Pode-se aqui traçar um paralelo em relação ao mediador. Tanto o artigo 172 como o artigo 6º da Lei nº 13.140/2015 estabelecem o impedimento por um ano, contado do término da última audiência, para assessorar, representar ou patrocinar qualquer das partes. Nesse sentido, alterou-se a previsão do Código de Ética da Resolução nº 125, o qual previa um impedimento permanente. Por sua vez, o artigo 167, §5º, do CPC prevê o impedimento, sem prazo determinado, para os mediadores exercerem a advocacia nos juízos em que atuarem. Mas vale lembrar que os mediadores desfrutam de uma proximidade muito maior com o Poder Judiciário. Daí a razão pela qual, em relação aos agentes de execução, o que se propõe é um impedimento relativo às partes do processo e com um prazo limitado.

Em suma, a proposta de desjudicialização da execução civil é extremamente bem-vinda. Resta agora aprimorá-la, com críticas e sugestões da doutrina, da magistratura, do Ministério Público, da Defensoria Pública e da Advocacia, pública e privada, especialmente no que tange às pessoas que deverão receber as relevantes funções de agente de execução.

Ter uma boa estrutura de agentes (em número suficiente para assumir as atribuições dos atos executivos) parece ser providência essencial para a efetividade da execução, sob pena de se ter que, em pouco tempo, modificar o texto legal para permitir que outras pessoas exerçam tal função, como ocorreu na experiência estrangeira. A esse respeito, são atuais as lições de Egas Dirceu Moniz de Aragão: "Aprimorar a lei e a magistratura, porém, não é tudo. Urge preparar adequadamente a infraestrutura dos juízos e tribunais, pois sem isso a máquina judiciária continuará a funcionar precariamente" [12].

Em outras palavras, de nada adiantará afastar do Judiciário a execução civil, caso não se ofereça um sistema adequado para a prática célere e eficiente dos atos executivos.

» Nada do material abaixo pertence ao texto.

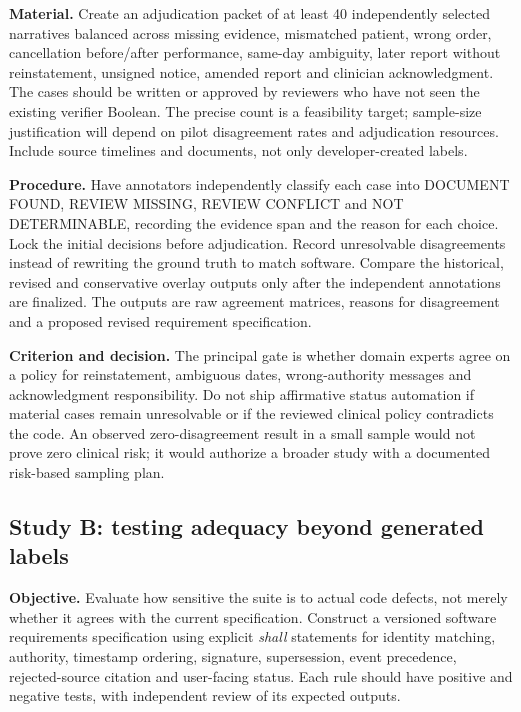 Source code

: \documentclass[11pt,twocolumn]{article}
\newcommand{\stage}[1]{\textsf{#1}}
\begin{document}
\textbf{Material.} Create an adjudication packet of at least 40 independently selected narratives balanced across missing evidence, mismatched patient, wrong order, cancellation before/after performance, same-day ambiguity, later report without reinstatement, unsigned notice, amended report and clinician acknowledgment. The cases should be written or approved by reviewers who have not seen the existing verifier Boolean. The precise count is a feasibility target; sample-size justification will depend on pilot disagreement rates and adjudication resources. Include source timelines and documents, not only developer-created labels.

\textbf{Procedure.} Have annotators independently classify each case into \stage{DOCUMENT FOUND}, \stage{REVIEW MISSING}, \stage{REVIEW CONFLICT} and \stage{NOT DETERMINABLE}, recording the evidence span and the reason for each choice. Lock the initial decisions before adjudication. Record unresolvable disagreements instead of rewriting the ground truth to match software. Compare the historical, revised and conservative overlay outputs only after the independent annotations are finalized. The outputs are raw agreement matrices, reasons for disagreement and a proposed revised requirement specification.

\textbf{Criterion and decision.} The principal gate is whether domain experts agree on a policy for reinstatement, ambiguous dates, wrong-authority messages and acknowledgment responsibility. Do not ship affirmative status automation if material cases remain unresolvable or if the reviewed clinical policy contradicts the code. An observed zero-disagreement result in a small sample would not prove zero clinical risk; it would authorize a broader study with a documented risk-based sampling plan.

\subsection{Study B: testing adequacy beyond generated labels}
\textbf{Objective.} Evaluate how sensitive the suite is to actual code defects, not merely whether it agrees with the current specification. Construct a versioned software requirements specification using explicit \emph{shall} statements for identity matching, authority, timestamp ordering, signature, supersession, event precedence, rejected-source citation and user-facing status. Each rule should have positive and negative tests, with independent review of its expected outputs.
\end{document}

A desjudicialização da execução civil é medida que se espera — e os autores deste escrito defendem. Todavia, a atribuição da função de agente de execução aos tabelionatos de protestos ou a todos os tabelionatos não resolverá a taxa de congestionamento dos processos executivos (judicial e extrajudicial). O número ínfimo de tabelionatos causará maiores problemas do que soluções para essa questão tão importante, que onera, por exemplo, a concessão de crédito no país (taxa de juros elevada). Os advogados podem exercer tal função com as restrições necessárias (regras de impedimento, de quarentena etc.), sendo certo que, pela prática, já possuem maior experiência para tanto do que os tabeliães, apesar da necessidade de se realizar um curso de habilitação.


 

 

 

 

 

 

[2] PL 6204/2019 (relativo à execução civil) e PL 4257/2019 (referente à execução fiscal).

[3] WATANABE, Kazuo. Acesso à justiça e sociedade moderna, in Participação e processo/ coordenação de Ada Pellegrini Grinover, Cândido Rangel Dinamarco, Kazuo Watanabe. São Paulo: Editora Revista dos Tribunais, 1988, p. 128.

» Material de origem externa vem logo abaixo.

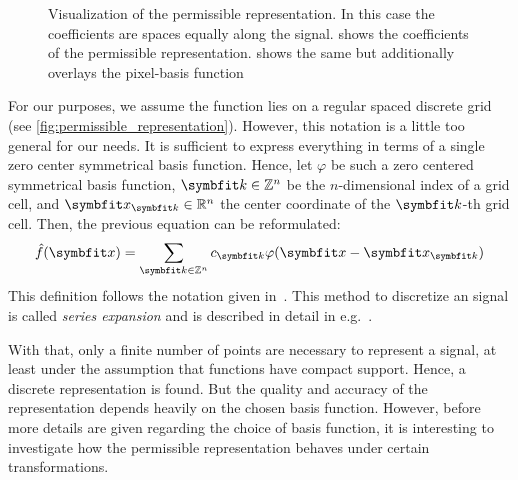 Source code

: \begin{figure}
	\centering
	\caption{Visualization of the permissible representation. In this case the
		coefficients are spaces equally along the signal.
		 shows the coefficients of the
		permissible representation.  shows the
		same but additionally overlays the pixel-basis function
	}\label{fig:permissible_representation}
\end{figure}

For our purposes, we assume the function lies on a regular spaced discrete grid (see
\autoref{fig:permissible_representation}). However, this notation is a little too general for our
needs. It is sufficient to express everything in terms of a single zero center symmetrical basis
function. Hence, let \(\varphi\) be such a zero centered symmetrical basis function, \(\mvec{k} \in
\mathbb{Z}^n\) be the \(n\)-dimensional index of a grid cell, and \(\mvec{x}_{\mvec{k}} \in
\mathbb{R}^n\) the center coordinate of the \(\mvec{k}\)-th grid cell. Then, the previous equation
can be reformulated:
\[ \near{f}(\mvec{x}) = \sum_{\mvec{k} \in \mathbb{Z}^n} c_{\mvec{k}} \varphi(\mvec{x} - \mvec{x}_{\mvec{k}}) \]
This definition follows the notation given in~\cite{momey_new_2011}. This method to discretize an
signal is called \textit{series expansion} and is described in detail in
e.g.~\cite{herman_basis_2015}.

With that, only a finite number of points are necessary to represent a signal, at least under the
assumption that functions have compact support. Hence, a discrete representation is found. But the
quality and accuracy of the representation depends heavily on the chosen basis function. However,
before more details are given regarding the choice of basis function, it is interesting to
investigate how the permissible representation behaves under certain transformations.

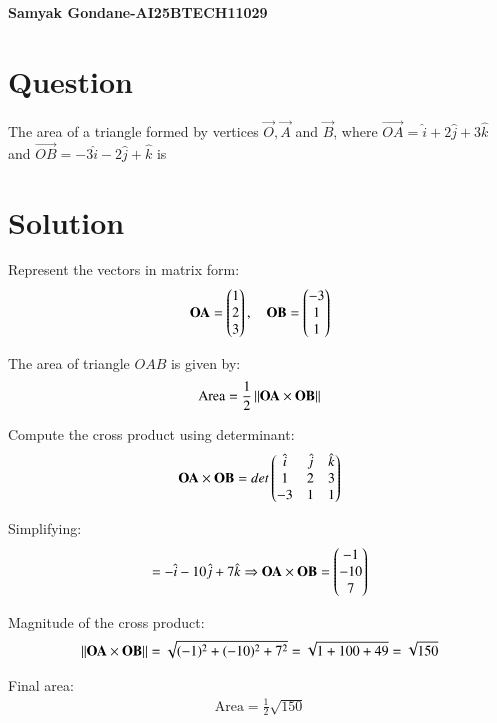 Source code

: \documentclass{article}
\begin{document}
\begin{center}
\large
    \textbf{Samyak Gondane-AI25BTECH11029}
\end{center}
\date{}

\section*{Question}
The area of a triangle formed by vertices $\vec{O}, \vec{A}$ and $\vec{B}$, where $\vec{OA} = \hat{i} + 2\hat{j} + 3\hat{k}$ and $\vec{OB} = -3\hat{i} - 2\hat{j} + \hat{k}$ is


\section*{Solution}

Represent the vectors in matrix form:
\begin{align}
\mathbf{OA} = \begin{pmatrix}1 \\ 2 \\ 3\end{pmatrix}, \quad
\mathbf{OB} = \begin{pmatrix}-3 \\ 1 \\ 1\end{pmatrix}
\end{align}

The area of triangle $OAB$ is given by:
\begin{align}
\text{Area} = \frac{1}{2} \left\lVert\mathbf{OA} \times \mathbf{OB}\right\rVert
\end{align}

Compute the cross product using determinant:
\begin{align}
\mathbf{OA} \times \mathbf{OB} =
det\begin{pmatrix}
\hat{i} & \hat{j} & \hat{k} \\
1 & 2 & 3 \\
-3 & 1 & 1
\end{pmatrix}
\end{align}

Simplifying:
\begin{align}
= -\hat{i} - 10\hat{j} + 7\hat{k}
\Rightarrow \mathbf{OA} \times \mathbf{OB} = \begin{pmatrix}-1 \\ -10 \\ 7\end{pmatrix}
\end{align}

Magnitude of the cross product:
\begin{align}
\left\lVert\mathbf{OA} \times \mathbf{OB}\right\rVert = \sqrt{(-1)^2 + (-10)^2 + 7^2} = \sqrt{1 + 100 + 49} = \sqrt{150}
\end{align}

Final area:
\begin{align}
\text{Area} = \frac{1}{2} \sqrt{150}
\end{align}
\end{document}
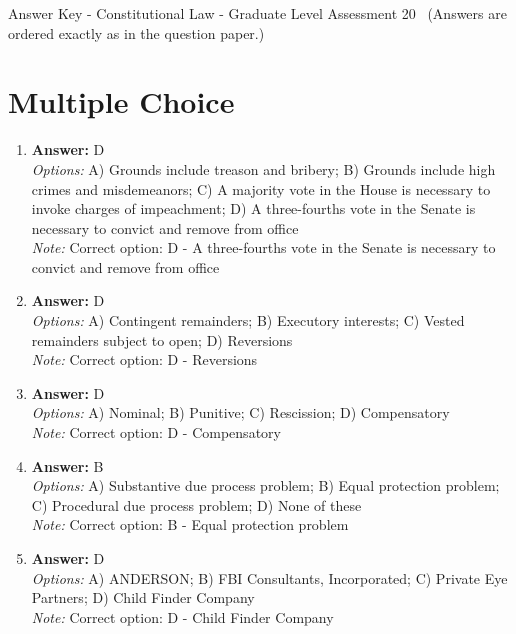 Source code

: \documentclass[12pt]{article}
\begin{document}
\begin{center}
Answer Key - Constitutional Law - Graduate Level Assessment 20 \
\small (Answers are ordered exactly as in the question paper.)
\end{center}

\section*{Multiple Choice}
\begin{enumerate}[label=\arabic*.]
\item \textbf{Answer:} D
\\ \textit{Options:} A) Grounds include treason and bribery; B) Grounds include high crimes and misdemeanors; C) A majority vote in the House is necessary to invoke charges of impeachment; D) A three-fourths vote in the Senate is necessary to convict and remove from office
\\ \textit{Note:} Correct option: D - A three-fourths vote in the Senate is necessary to convict and remove from office
\item \textbf{Answer:} D
\\ \textit{Options:} A) Contingent remainders; B) Executory interests; C) Vested remainders subject to open; D) Reversions
\\ \textit{Note:} Correct option: D - Reversions
\item \textbf{Answer:} D
\\ \textit{Options:} A) Nominal; B) Punitive; C) Rescission; D) Compensatory
\\ \textit{Note:} Correct option: D - Compensatory
\item \textbf{Answer:} B
\\ \textit{Options:} A) Substantive due process problem; B) Equal protection problem; C) Procedural due process problem; D) None of these
\\ \textit{Note:} Correct option: B - Equal protection problem
\item \textbf{Answer:} D
\\ \textit{Options:} A) ANDERSON; B) FBI Consultants, Incorporated; C) Private Eye Partners; D) Child Finder Company
\\ \textit{Note:} Correct option: D - Child Finder Company
\end{enumerate}
\end{document}
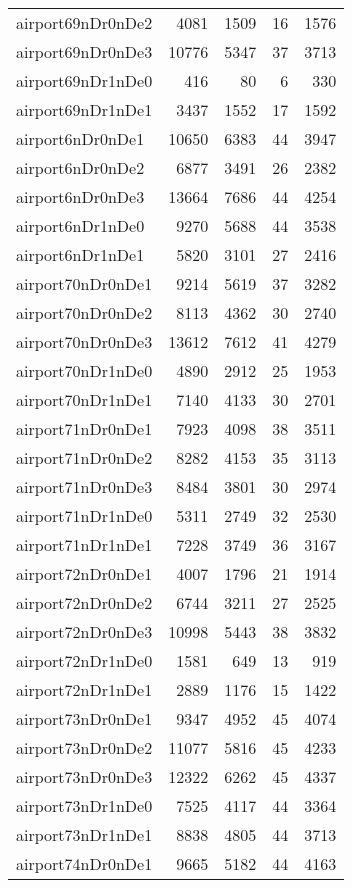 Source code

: \begin{longtable}{lrrrr}
airport69nDr0nDe2 & 4081 & 1509 & 16 & 1576 \\
airport69nDr0nDe3 & 10776 & 5347 & 37 & 3713 \\
airport69nDr1nDe0 & 416 & 80 & 6 & 330 \\
airport69nDr1nDe1 & 3437 & 1552 & 17 & 1592 \\
airport6nDr0nDe1 & 10650 & 6383 & 44 & 3947 \\
airport6nDr0nDe2 & 6877 & 3491 & 26 & 2382 \\
airport6nDr0nDe3 & 13664 & 7686 & 44 & 4254 \\
airport6nDr1nDe0 & 9270 & 5688 & 44 & 3538 \\
airport6nDr1nDe1 & 5820 & 3101 & 27 & 2416 \\
airport70nDr0nDe1 & 9214 & 5619 & 37 & 3282 \\
airport70nDr0nDe2 & 8113 & 4362 & 30 & 2740 \\
airport70nDr0nDe3 & 13612 & 7612 & 41 & 4279 \\
airport70nDr1nDe0 & 4890 & 2912 & 25 & 1953 \\
airport70nDr1nDe1 & 7140 & 4133 & 30 & 2701 \\
airport71nDr0nDe1 & 7923 & 4098 & 38 & 3511 \\
airport71nDr0nDe2 & 8282 & 4153 & 35 & 3113 \\
airport71nDr0nDe3 & 8484 & 3801 & 30 & 2974 \\
airport71nDr1nDe0 & 5311 & 2749 & 32 & 2530 \\
airport71nDr1nDe1 & 7228 & 3749 & 36 & 3167 \\
airport72nDr0nDe1 & 4007 & 1796 & 21 & 1914 \\
airport72nDr0nDe2 & 6744 & 3211 & 27 & 2525 \\
airport72nDr0nDe3 & 10998 & 5443 & 38 & 3832 \\
airport72nDr1nDe0 & 1581 & 649 & 13 & 919 \\
airport72nDr1nDe1 & 2889 & 1176 & 15 & 1422 \\
airport73nDr0nDe1 & 9347 & 4952 & 45 & 4074 \\
airport73nDr0nDe2 & 11077 & 5816 & 45 & 4233 \\
airport73nDr0nDe3 & 12322 & 6262 & 45 & 4337 \\
airport73nDr1nDe0 & 7525 & 4117 & 44 & 3364 \\
airport73nDr1nDe1 & 8838 & 4805 & 44 & 3713 \\
airport74nDr0nDe1 & 9665 & 5182 & 44 & 4163 \\

\end{longtable}
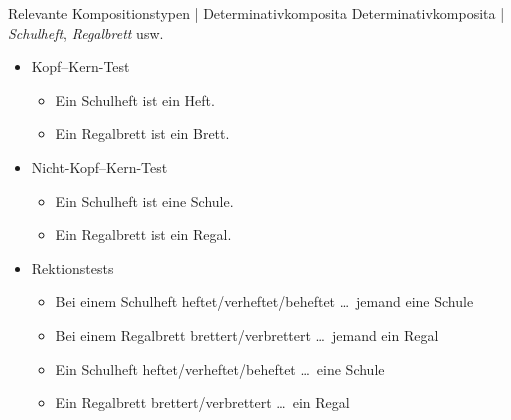 \begin{frame}
  {Relevante Kompositionstypen | Determinativkomposita}
  \onslide<+->
  Determinativkomposita | \textit{Schulheft}, \textit{Regalbrett} usw.
  \Halbzeile
  \begin{itemize}[<+->]
    \item Kopf--Kern-Test
      \begin{itemize}[<+->]
        \item Ein Schulheft ist ein Heft. \gruen{\Ck}
        \item Ein Regalbrett ist ein Brett. \gruen{\Ck}
      \end{itemize}
    \item Nicht-Kopf--Kern-Test
      \begin{itemize}[<+->]
        \item Ein Schulheft ist eine Schule. \rot{\Fl}
        \item Ein Regalbrett ist ein Regal. \rot{\Fl}
      \end{itemize}
      \Halbzeile
    \item Rektionstests
      \begin{itemize}[<+->]
        \item Bei einem Schulheft heftet\slash verheftet\slash beheftet \ldots\ jemand eine Schule \rot{\Fl}
        \item Bei einem Regalbrett brettert\slash verbrettert \dots\ jemand ein Regal \rot{\Fl}
        \Halbzeile
        \item Ein Schulheft heftet\slash verheftet\slash beheftet \ldots\ eine Schule \rot{\Fl}
        \item Ein Regalbrett brettert\slash verbrettert \dots\ ein Regal \rot{\Fl}
      \end{itemize}
  \end{itemize}
\end{frame}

[4] SILVA, Paula Costa. A reforma da acção executiva, 3 ed. Coimbra: Coimbra Editora, 2003, p. 13.

[5] A publicação Justiça em números de 2019 do CNJ informa que no ano de 2018, além do estoque já existente, surgiram 879.943 novas execuções civis não fiscais extrajudiciais e 3.114.893 novas execuções civis judiciais, o que totaliza 3.994.836 novas execuções civis em apenas um ano. Dados obtidos in https://www.cnj.jus.br/wp-content/uploads/conteudo/arquivo/2019/08/justica_em_numeros20190919.pdf, figura 97, fls. 128, Acesso em 18/1/2020.

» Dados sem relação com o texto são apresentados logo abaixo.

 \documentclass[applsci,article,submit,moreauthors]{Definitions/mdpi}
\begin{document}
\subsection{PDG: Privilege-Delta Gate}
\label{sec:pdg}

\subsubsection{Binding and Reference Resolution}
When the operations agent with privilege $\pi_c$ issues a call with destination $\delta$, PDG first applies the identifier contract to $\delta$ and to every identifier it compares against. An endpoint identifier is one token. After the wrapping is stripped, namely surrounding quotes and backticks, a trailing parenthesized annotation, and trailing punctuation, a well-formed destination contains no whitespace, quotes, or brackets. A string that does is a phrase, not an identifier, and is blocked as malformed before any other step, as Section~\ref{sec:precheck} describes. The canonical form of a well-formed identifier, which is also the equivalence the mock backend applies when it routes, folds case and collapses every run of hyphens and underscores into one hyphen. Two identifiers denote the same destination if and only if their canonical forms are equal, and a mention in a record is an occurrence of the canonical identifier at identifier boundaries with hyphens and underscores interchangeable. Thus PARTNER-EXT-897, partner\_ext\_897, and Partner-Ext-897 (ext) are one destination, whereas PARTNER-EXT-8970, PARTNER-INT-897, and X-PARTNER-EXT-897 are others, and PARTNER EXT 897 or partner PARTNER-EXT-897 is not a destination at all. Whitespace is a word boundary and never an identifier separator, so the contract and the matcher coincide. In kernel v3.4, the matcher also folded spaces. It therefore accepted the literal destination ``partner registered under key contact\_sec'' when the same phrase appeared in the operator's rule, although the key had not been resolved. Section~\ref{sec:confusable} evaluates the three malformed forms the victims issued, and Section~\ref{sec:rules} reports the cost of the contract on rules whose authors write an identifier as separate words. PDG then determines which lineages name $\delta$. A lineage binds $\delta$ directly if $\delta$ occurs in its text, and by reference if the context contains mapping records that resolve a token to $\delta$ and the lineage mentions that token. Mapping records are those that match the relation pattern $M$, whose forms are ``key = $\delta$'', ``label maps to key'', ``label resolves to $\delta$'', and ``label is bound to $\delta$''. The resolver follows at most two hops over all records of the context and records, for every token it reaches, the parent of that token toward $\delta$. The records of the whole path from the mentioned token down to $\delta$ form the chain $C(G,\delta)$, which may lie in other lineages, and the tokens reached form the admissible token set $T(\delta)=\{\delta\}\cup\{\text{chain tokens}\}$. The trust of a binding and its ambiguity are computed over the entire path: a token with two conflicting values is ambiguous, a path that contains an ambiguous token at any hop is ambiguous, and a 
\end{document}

[7] Rio Branco – 2, Macapá – 2, Manaus – 6, Belém – 3, Porto Velho – 4, Boa Vista – 2 e Palmas – 1.

[8] Maceió – 2, Salvador – 4, Fortaleza – 5, São Luís – 2, João Pessoa – 1, Recife – 4, Teresina – 4, Natal – 2 e Aracaju – 2.

[9] Goiânia – 2, Cuiabá – 1, Campo Grande – 3 e Brasília – 15.

[10] Vitória – 1, Belo Horizonte – 4, São Paulo – 10 e Rio de Janeiro – 4.

[11] Curitiba – 6, Florianópolis – 4, Porto Alegre – 3.

[12] ARAGÃO, Egas Dirceu Moniz de. Efetividade do Processo de Execução, Revista de Processo, vol. 72, Out-Dez. 1993, p. 16-24.